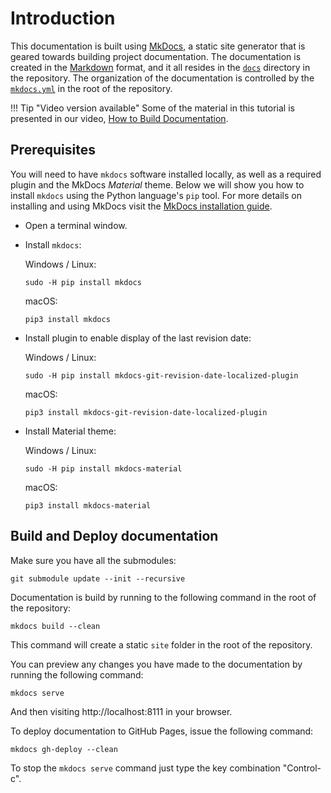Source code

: # Introduction

This documentation is built using [MkDocs](http://www.mkdocs.org/), a static site generator that is geared towards building project documentation. The documentation is created in the [Markdown](http://en.wikipedia.org/wiki/Markdown) format, and it all resides in the [`docs`](https://github.com/Islandora/documentation/tree/main/docs) directory in the repository. The organization of the documentation is controlled by the [`mkdocs.yml`](https://github.com/Islandora/documentation/blob/main/mkdocs.yml) in the root of the repository.

!!! Tip "Video version available"
    Some of the material in this tutorial is presented in our video, [How to Build Documentation](https://youtu.be/YgSXicNow5w).


## Prerequisites

You will need to have `mkdocs` software installed locally, as well as a required plugin and the MkDocs _Material_ theme. Below we will show you how to install `mkdocs` using the Python language's `pip` tool. For more details on installing and using MkDocs visit the [MkDocs installation guide](https://www.mkdocs.org/#installation).

- Open a terminal window.

- Install `mkdocs`:

    Windows / Linux:

    `sudo -H pip install mkdocs`

    macOS:

    `pip3 install mkdocs`



- Install plugin to enable display of the last revision date:

     Windows / Linux:

     `sudo -H pip install mkdocs-git-revision-date-localized-plugin`

    macOS:

    `pip3 install mkdocs-git-revision-date-localized-plugin`



- Install Material theme:

    Windows / Linux:

    `sudo -H pip install mkdocs-material`

    macOS:

    `pip3 install mkdocs-material`



## Build and Deploy documentation

Make sure you have all the submodules:

`git submodule update --init --recursive`

Documentation is build by running to the following command in the root of the repository:

`mkdocs build --clean`

This command will create a static `site` folder in the root of the repository.

You can preview any changes you have made to the documentation by running the following command:

`mkdocs serve`

And then visiting http://localhost:8111 in your browser.

To deploy documentation to GitHub Pages, issue the following command:

`mkdocs gh-deploy --clean`

To stop the `mkdocs serve` command just type the key combination "Control-c".
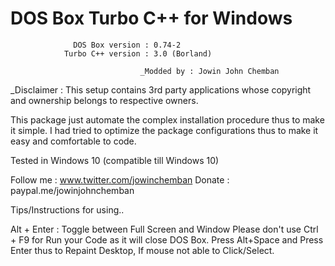 #                  DOS Box Turbo C++ for Windows                  
                                                                  
                  DOS Box version : 0.74-2                        
                Turbo C++ version : 3.0 (Borland)   

                                 _Modded by : Jowin John Chemban  


_Disclaimer : This setup contains 3rd party applications whose copyright and ownership belongs to respective owners.

This package just automate the complex installation procedure thus to make it simple.
I had tried to optimize the package configurations thus to make it easy and comfortable to code.

Tested in Windows 10 (compatible till Windows 10)

Follow me      : www.twitter.com/jowinchemban
Donate         : paypal.me/jowinjohnchemban



Tips/Instructions for using..

Alt + Enter : Toggle between Full Screen and Window
Please don't use Ctrl + F9 for Run your Code as it will close DOS Box.
Press Alt+Space and Press Enter thus to Repaint Desktop, If mouse not able to Click/Select.

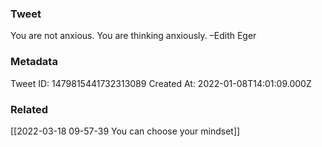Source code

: ### Tweet
You are not anxious. You are thinking anxiously. –Edith Eger

### Metadata
Tweet ID: 1479815441732313089
Created At: 2022-01-08T14:01:09.000Z

### Related
[[2022-03-18 09-57-39 You can choose your mindset]]

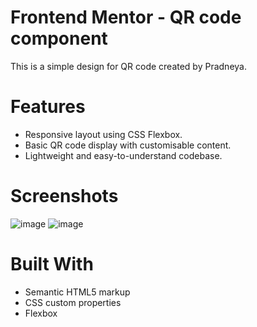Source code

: # Frontend Mentor - QR code component

This is a simple design for QR code created by Pradneya.

# Features

- Responsive layout using CSS Flexbox.
- Basic QR code display with customisable content.
- Lightweight and easy-to-understand codebase.

# Screenshots

![image](https://github.com/PradneyaSP/basic-QR-design-using-flexbox/assets/122717386/4c2b04bb-35e8-4434-8d54-d82dbc0ffc8a)
![image](https://github.com/PradneyaSP/basic-QR-design-using-flexbox/assets/122717386/741e1e19-7091-48a6-baa7-e6824894b750)


# Built With

- Semantic HTML5 markup
- CSS custom properties
- Flexbox
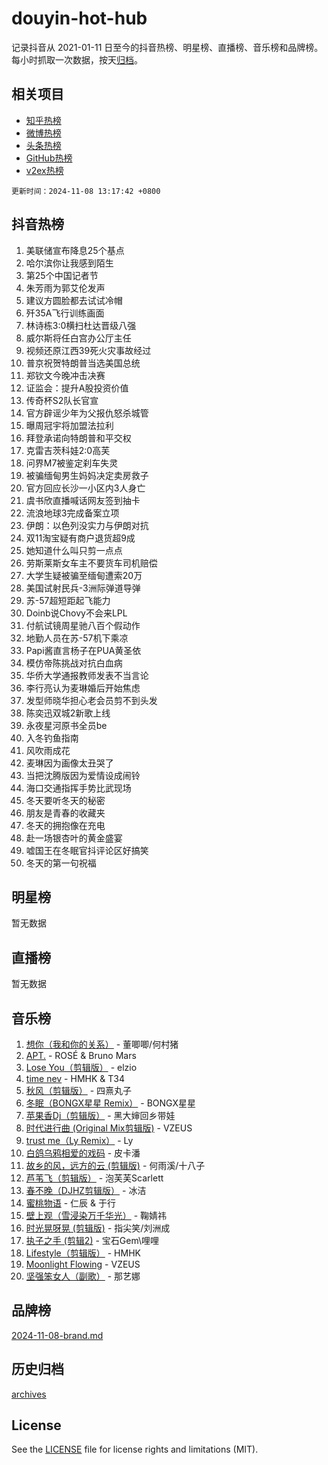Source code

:# douyin-hot-hub

记录抖音从 2021-01-11 日至今的抖音热榜、明星榜、直播榜、音乐榜和品牌榜。每小时抓取一次数据，按天[归档](archives)。

## 相关项目

- [知乎热榜](https://github.com/lonnyzhang423/zhihu-hot-hub)
- [微博热榜](https://github.com/lonnyzhang423/weibo-hot-hub)
- [头条热榜](https://github.com/lonnyzhang423/toutiao-hot-hub)
- [GitHub热榜](https://github.com/lonnyzhang423/github-hot-hub)
- [v2ex热榜](https://github.com/lonnyzhang423/v2ex-hot-hub)


`更新时间：2024-11-08 13:17:42 +0800`

## 抖音热榜

1. 美联储宣布降息25个基点
1. 哈尔滨你让我感到陌生
1. 第25个中国记者节
1. 朱芳雨为郭艾伦发声
1. 建议方圆脸都去试试冷帽
1. 歼35A飞行训练画面
1. 林诗栋3:0横扫杜达晋级八强
1. 威尔斯将任白宫办公厅主任
1. 视频还原江西39死火灾事故经过
1. 普京祝贺特朗普当选美国总统
1. 郑钦文今晚冲击决赛
1. 证监会：提升A股投资价值
1. 传奇杯S2队长官宣
1. 官方辟谣少年为父报仇怒杀城管
1. 曝周冠宇将加盟法拉利
1. 拜登承诺向特朗普和平交权
1. 克雷吉茨科娃2:0高芙
1. 问界M7被鉴定刹车失灵
1. 被骗缅甸男生妈妈决定卖房救子
1. 官方回应长沙一小区内3人身亡
1. 虞书欣直播喊话网友签到抽卡
1. 流浪地球3完成备案立项
1. 伊朗：以色列没实力与伊朗对抗
1. 双11淘宝疑有商户退货超9成
1. 她知道什么叫只剪一点点
1. 劳斯莱斯女车主不要货车司机赔偿
1. 大学生疑被骗至缅甸遭索20万
1. 美国试射民兵-3洲际弹道导弹
1. 苏-57超短距起飞能力
1. Doinb说Chovy不会来LPL
1. 付航试镜周星驰八百个假动作
1. 地勤人员在苏-57机下乘凉
1. Papi酱直言杨子在PUA黄圣依
1. 模仿帝陈挑战对抗白血病
1. 华侨大学通报教师发表不当言论
1. 李行亮认为麦琳婚后开始焦虑
1. 发型师晓华担心老会员剪不到头发
1. 陈奕迅双城2新歌上线
1. 永夜星河原书全员be
1. 入冬钓鱼指南
1. 风吹雨成花
1. 麦琳因为画像太丑哭了
1. 当把沈腾版因为爱情设成闹铃
1. 海口交通指挥手势比武现场
1. 冬天要听冬天的秘密
1. 朋友是青春的收藏夹
1. 冬天的拥抱像在充电
1. 赴一场银杏叶的黄金盛宴
1. 嘘国王在冬眠官抖评论区好搞笑
1. 冬天的第一句祝福

## 明星榜

暂无数据

## 直播榜

暂无数据

## 音乐榜

1. [想你（我和你的关系）](https://sf5-hl-cdn-tos.douyinstatic.com/obj/tos-cn-ve-2774/o8QxhcOBDYYX0zqKCjFVQXZ3RBffnRBQEogitG) - 董唧唧/何村猪
1. [APT.](https://sf3-cdn-tos.douyinstatic.com/obj/tos-cn-ve-2774/oUIcRnUtZBV1JgZtxIMCAiiBSVBSEEOCFfkeMQ) - ROSÉ & Bruno Mars
1. [Lose You（剪辑版）](https://sf5-hl-cdn-tos.douyinstatic.com/obj/tos-cn-ve-2774/og9yxQxAWI86iBNr9ojBFMoWTIvDZZb8HwiGY) - elzio
1. [time nev](https://sf5-hl-cdn-tos.douyinstatic.com/obj/tos-cn-ve-2774/oc6aICzpzBCWrhCvDVi2AZmQLt0gIBxfMEfd6i) - HMHK & T34
1. [秋风（剪辑版）](https://sf3-cdn-tos.douyinstatic.com/obj/tos-cn-ve-2774/ocGaU84LfAfzMd2wbXdQFpCGhBiXg82JNMRRie) - 四熹丸子
1. [冬眠（BONGX星星 Remix）](https://sf3-cdn-tos.douyinstatic.com/obj/tos-cn-ve-2774/oMCfFFoE3LwQ7agAgOIG4ieExqkeAsxNBEkLdz) - BONGX星星
1. [苹果香Dj（剪辑版）](https://sf5-hl-cdn-tos.douyinstatic.com/obj/tos-cn-ve-2774/oEeIEQbYGAOspCTRAIeYF4Ok8LgZ8NBaRe4ztR) - 黑大婶回乡带娃
1. [时代进行曲 (Original Mix剪辑版)](https://sf3-cdn-tos.douyinstatic.com/obj/tos-cn-ve-2774/oYrssziLdrtiW6cKABM8n5Vfc2xwXiIBInoAkn) - VZEUS
1. [trust me（Ly Remix）](https://sf5-hl-cdn-tos.douyinstatic.com/obj/tos-cn-ve-2774/oUo1M8fz5AfmMSExABQQKFE0eCMWgsiccfqrMA) - Ly
1. [白鸽乌鸦相爱的戏码](https://sf5-hl-cdn-tos.douyinstatic.com/obj/tos-cn-ve-2774/oMVVEf6eDAOmFtNtCsEqKpIorBDM8Nkg6TZRqC) - 皮卡潘
1. [故乡的风，远方的云 (剪辑版)](https://sf5-hl-cdn-tos.douyinstatic.com/obj/tos-cn-ve-2774/ooPEdiZMrAAWisczq1WXoZYGU6GxII2UUBvYI) - 何雨溪/十八子
1. [芦苇飞（剪辑版）](https://sf5-hl-cdn-tos.douyinstatic.com/obj/tos-cn-ve-2774/ok3IaChjEFFoK3FAMzXDEgfpeE6Al3Nv2BnfCW) - 泡芙芙Scarlett
1. [春不晚（DJHZ剪辑版）](https://sf3-cdn-tos.douyinstatic.com/obj/tos-cn-ve-2774/osEZa7YZ6wNo9QDABgfGFaCQKRQTNafsBJDnKt) - 冰洁
1. [蜜桃物语](https://sf3-cdn-tos.douyinstatic.com/obj/tos-cn-ve-2774/oIhOSCZtIACtYU4XQkngiW9kCBfVD1Fz9IYeqL) - 仁辰 & 于行
1. [壁上观（雪浸染万千华光）](https://sf5-hl-cdn-tos.douyinstatic.com/obj/tos-cn-ve-2774/ocIizBMxWi8vA8UdAMIYdYCjgBB5Z3WZWxrvY) - 鞠婧祎
1. [时光晃呀晃 (剪辑版)](https://sf5-hl-cdn-tos.douyinstatic.com/obj/tos-cn-ve-2774/o8ACeQem3gwI1x3GIYGAfKG0LJebKFRJDwRwyW) - 指尖笑/刘洲成
1. [执子之手 (剪辑2)](https://sf3-cdn-tos.douyinstatic.com/obj/tos-cn-ve-2774/oUoZLQjCc31XzqsBnBQUNgeKtYPBcgbFDwtfcu) - 宝石Gem\哩哩
1. [Lifestyle（剪辑版）](https://sf3-cdn-tos.douyinstatic.com/obj/tos-cn-ve-2774/owfqGgjwG3V5lCLaAIezFMeg3LtuKNBaZKgzPV) - HMHK
1. [Moonlight Flowing](https://sf5-hl-cdn-tos.douyinstatic.com/obj/tos-cn-ve-2774/oopZsCtRnQgOhEYmv9FfBBgwmeaQmWQQZED9tN) - VZEUS
1. [坚强笨女人（副歌）](https://sf3-cdn-tos.douyinstatic.com/obj/tos-cn-ve-2774/ospNInQiZvGWyBVg5zkNsAMct5uJIg1CrZiPL) - 那艺娜

## 品牌榜

[2024-11-08-brand.md](archives/2024-11-08-brand.md)

## 历史归档

[archives](archives)

## License

See the [LICENSE](LICENSE) file for license rights and limitations (MIT).
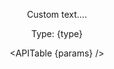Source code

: <script context="module">
  const FILENAME = 'css.json';

  export const load = async ({ fetch }) => {
    const res = await fetch(`/load/${FILENAME}`);
    const meta = await res.json();

    // if successful, pass props to the component
    if (res.ok)
      return {
        props: {
          meta,
        },
      };

    // throw an error otherwise
    return {
      status: res.status,
      error: new Error(meta.error.message),
    };
  };
</script>

<script>
  import Header from '$lib/Header.svelte';
  import APITable from '$lib/APITable.svelte';

  export let meta;

  const { name, description, type, params } = meta[0];
</script>

<Header {name} {description} />

Custom text....

Type: {type}

<APITable {params} />
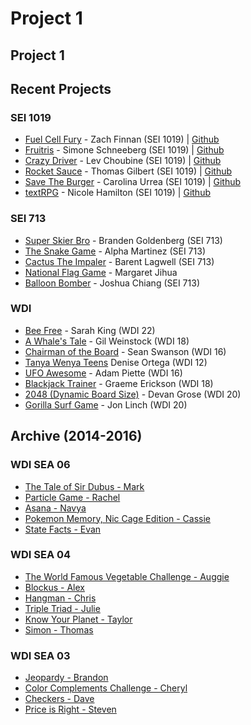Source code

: # Project 1

## Project 1

## Recent Projects

### SEI 1019
* [Fuel Cell Fury](https://zfinnan.github.io/) - Zach Finnan \(SEI 1019\) | [Github](https://github.com/zfinnan/my-cool-game)
* [Fruitris](https://sschneeberg.github.io) - Simone Schneeberg \(SEI 1019\) | [Github](https://github.com/sschneeberg/fruitris)
* [Crazy Driver](https://lev-choubine.github.io/) - Lev Choubine \(SEI 1019\) | [Github](https://github.com/lev-choubine/Crazy-Driver)
* [Rocket Sauce](https://tcgilbert.github.io/) - Thomas Gilbert \(SEI 1019\) | [Github](https://github.com/tcgilbert/rocket-sauce)
* [Save The Burger](https://canourrea23.github.io/) - Carolina Urrea \(SEI 1019\) | [Github](https://github.com/canourrea23/save-the-burger)
* [textRPG](https://nikkihmltn.github.io/) - Nicole Hamilton \(SEI 1019\) | [Github](https://github.com/NikkiHmltn/textRPG)

### SEI 713
* [Super Skier Bro](https://bgoldenberg161.github.io/SuperSkierBro/) - Branden Goldenberg \(SEI 713\)
* [The Snake Game](https://alpha-martinez.github.io/project-1/) - Alpha Martinez \(SEI 713\)
* [Cactus The Impaler](https://blangwell.github.io/cactus-the-impaler/) - Barent Lagwell \(SEI 713\)
* [National Flag Game](https://margaret-jihua.github.io/national-flag-game/) - Margaret Jihua
* [Balloon Bomber](https://imjchiang.github.io/project-1/) - Joshua Chiang \(SEI 713\)

### WDI
* [Bee Free](https://009kings.github.io/beeFree/) - Sarah King \(WDI 22\)
* [A Whale's Tale](http://motionless-toe.surge.sh) - Gil Weinstock \(WDI 18\)
* [Chairman of the Board](http://seancswanson.com/chairman-of-the-board/) - Sean Swanson \(WDI 16\)
* [Tanya Wenya Teens](https://dddotcom.github.io/twt/) Denise Ortega \(WDI 12\)
* [UFO Awesome](https://adamredwoods.github.io/wdi-game-project1/) - Adam Piette \(WDI 16\)
* [Blackjack Trainer](https://graemeerickson.github.io/blackjack_strategy/) - Graeme Erickson \(WDI 18\)
* [2048 \(Dynamic Board Size\)](https://devangrose.github.io/) - Devan Grose \(WDI 20\)
* [Gorilla Surf Game](https://jonmlinch.github.io/game-project/) - Jon Linch \(WDI 20\)

## Archive \(2014-2016\)

### WDI SEA 06

* [The Tale of Sir Dubus - Mark](http://abelmark.github.io/RPGSite/)
* [Particle Game - Rachel](http://nepios.github.io/particle_game/)
* [Asana - Navya](http://navyayvan.github.io/Asana/)
* [Pokemon Memory, Nic Cage Edition - Cassie](http://cassicakes.github.io/project1/)
* [State Facts - Evan](http://evwilkin.github.io/state_facts_game/)

### WDI SEA 04

* [The World Famous Vegetable Challenge - Auggie](http://www.agustinbautista.com/vegetable-quiz/)
* [Blockus - Alex](http://meet-alexmac.com/Blokus/)
* [Hangman - Chris](http://thecodingcarlson.github.io/Hangman/)
* [Triple Triad - Julie](http://jsakalys.github.io/triple-triad/)
* [Know Your Planet - Taylor](http://taylorbolin.github.io/Know-Your-Planet/)
* [Simon - Thomas](http://thomasvaeth.com/ga-simon/)

### WDI SEA 03

* [Jeopardy - Brandon](http://branweb1.github.io/jepclone/)
* [Color Complements Challenge - Cheryl](http://cherylafitz.github.io/color-complements-game/)
* [Checkers - Dave](http://cjoybluv.github.io/wdi-checkers/)
* [Price is Right - Steven](http://stevenaldous.github.io/price-is-right/)

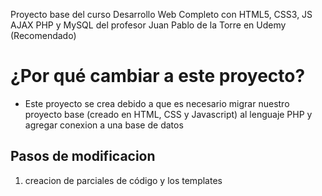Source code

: Proyecto base del curso Desarrollo Web Completo con HTML5, CSS3, JS AJAX PHP y MySQL
del profesor Juan Pablo de la Torre en Udemy (Recomendado)

# ¿Por qué cambiar a este proyecto?

- Este proyecto se crea debido a que es necesario migrar nuestro proyecto base (creado en HTML, CSS y Javascript) al lenguaje PHP y agregar conexion a una base de datos

## Pasos de modificacion

1. creacion de parciales de código y los templates
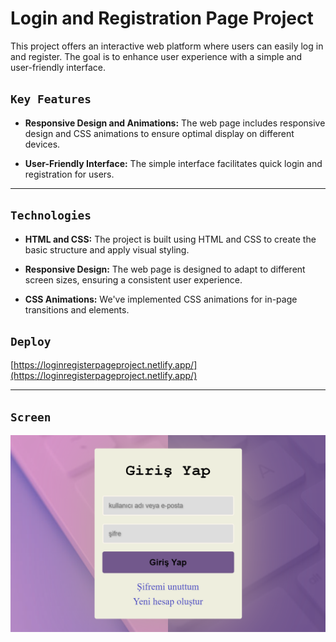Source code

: # Login and Registration Page Project

This project offers an interactive web platform where users can easily log in and register. The goal is to enhance user experience with a simple and user-friendly interface.

## `Key Features`

- **Responsive Design and Animations:** The web page includes responsive design and CSS animations to ensure optimal display on different devices.

- **User-Friendly Interface:** The simple interface facilitates quick login and registration for users.

---

## `Technologies`

- **HTML and CSS:** The project is built using HTML and CSS to create the basic structure and apply visual styling.

- **Responsive Design:** The web page is designed to adapt to different screen sizes, ensuring a consistent user experience.

- **CSS Animations:** We've implemented CSS animations for in-page transitions and elements.

## `Deploy`

[https://loginregisterpageproject.netlify.app/](https://loginregisterpageproject.netlify.app/)

---

## `Screen`

![screenshot](img.png)
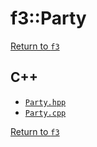 # f3::Party

[Return to `f3`](/docs/f3.md)

## C++

- [`Party.hpp`](/c++/include/Party.hpp)
- [`Party.cpp`](/c++/source/Party.cpp)

[Return to `f3`](/docs/f3.md)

:::

[Problem description]
When a line above includes the word "revision", please list that line.

[Exercise answer]
- Install plugin to enable display of the last revision date:
     `sudo -H pip install mkdocs-git-revision-date-localized-plugin`
    `pip3 install mkdocs-git-revision-date-localized-plugin`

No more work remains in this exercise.